Monday, July 01, 2013

NYAFF ’13: Aberya

A Filipino-American boxer says he can take Pacquiao.  Those are fighting words in the Philippines.  However, Lourd Villegas has not come to spar.  He is looking for love, plus a little side action in Christian Linaban’s Aberya (trailer here), which screens this afternoon as part of Manila Chronicles, the Filipino cinema programming focus at this year’s New York Asian Film Festival.

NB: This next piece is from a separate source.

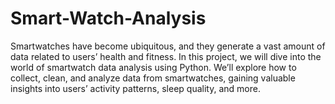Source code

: # Smart-Watch-Analysis
Smartwatches have become ubiquitous, and they generate a vast amount of data related to users’ health and fitness. In this project, we will dive into the world of smartwatch data analysis using Python. We’ll explore how to collect, clean, and analyze data from smartwatches, gaining valuable insights into users’ activity patterns, sleep quality, and more.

Villegas came to his parents’ homeland looking for a bride.  He thinks he may have found her, but he has also lined up women for every other day of the week.  He explains as much to viewers, but he is not really talking to us.  He is just in the habit of narrating his life as if it were a film.  One might logically assume he will be our central protagonist, or at least our focal anti-hero.  However, Linaban will fracture his narrative and timeframe, giving us backstory on three other characters, whose fates will intertwine with Villegas.

Villegas thinks Eden is the one.  He is ready to marry her, fully knowing the unemployed nurse has a weird pagan sex tape floating around the internet.  Of course, his idea of commitment is rather problematic.  Angel is one of the women he would like to spend some quality time with right now.  The former nun has a dark past—real, real dark.  Through her dodgy associations, she comes in contact with Mike, a politician’s prodigal son dealing drugs and liberally sampling his designer wares.  Having apparently read too much Aldous Huxley, Mike is trying to warp time and reality through his special stock.  In doing so, he may have attracted supernatural attention.

Aberya is a dashed difficult film to get one’s head around.  It is hard to tell whether Linaban is going for hipster irony, cult-movie trippiness, or class-conscious tragedy.  The wacked out, old school vintage low budget 1980’s look of Mike’s hallucinations further complicate such judgments.

At least Aberya is definitely something, bolstered by two genuinely intense performances from Will Devaughn and Iwa Moto, as Villegas and his sort of fiancée, respectively.  Charismatic screen presences, they develop some intriguing chemistry together.  Devaughn is a particularly forceful, slowly getting under viewers’ skin as he reveals the extent of Villegas’ egoism and his cynically nationalistic vision.

Shot on-location throughout Cebu, Aberya nicely showcases the island’s local sights and talent.  Linaban’s DIY digital cinematography consistently evokes mystery and passion, except during the film’s not infrequent freak outs.  Frankly though, the highly sexualized Catholic imagery is more clichéd than shocking at this point.  A bit more discipline would have strengthened the inconsistent film, but it still offers a chance to see the up-and-coming cast go for broke quite admirably.  Mostly recommended for adventurous fans of Filipino cinema that can get away for a long lunch, Aberya screens this afternoon (7/1) at the Walter Reade Theater, as a selection of the 2013 NYAFF.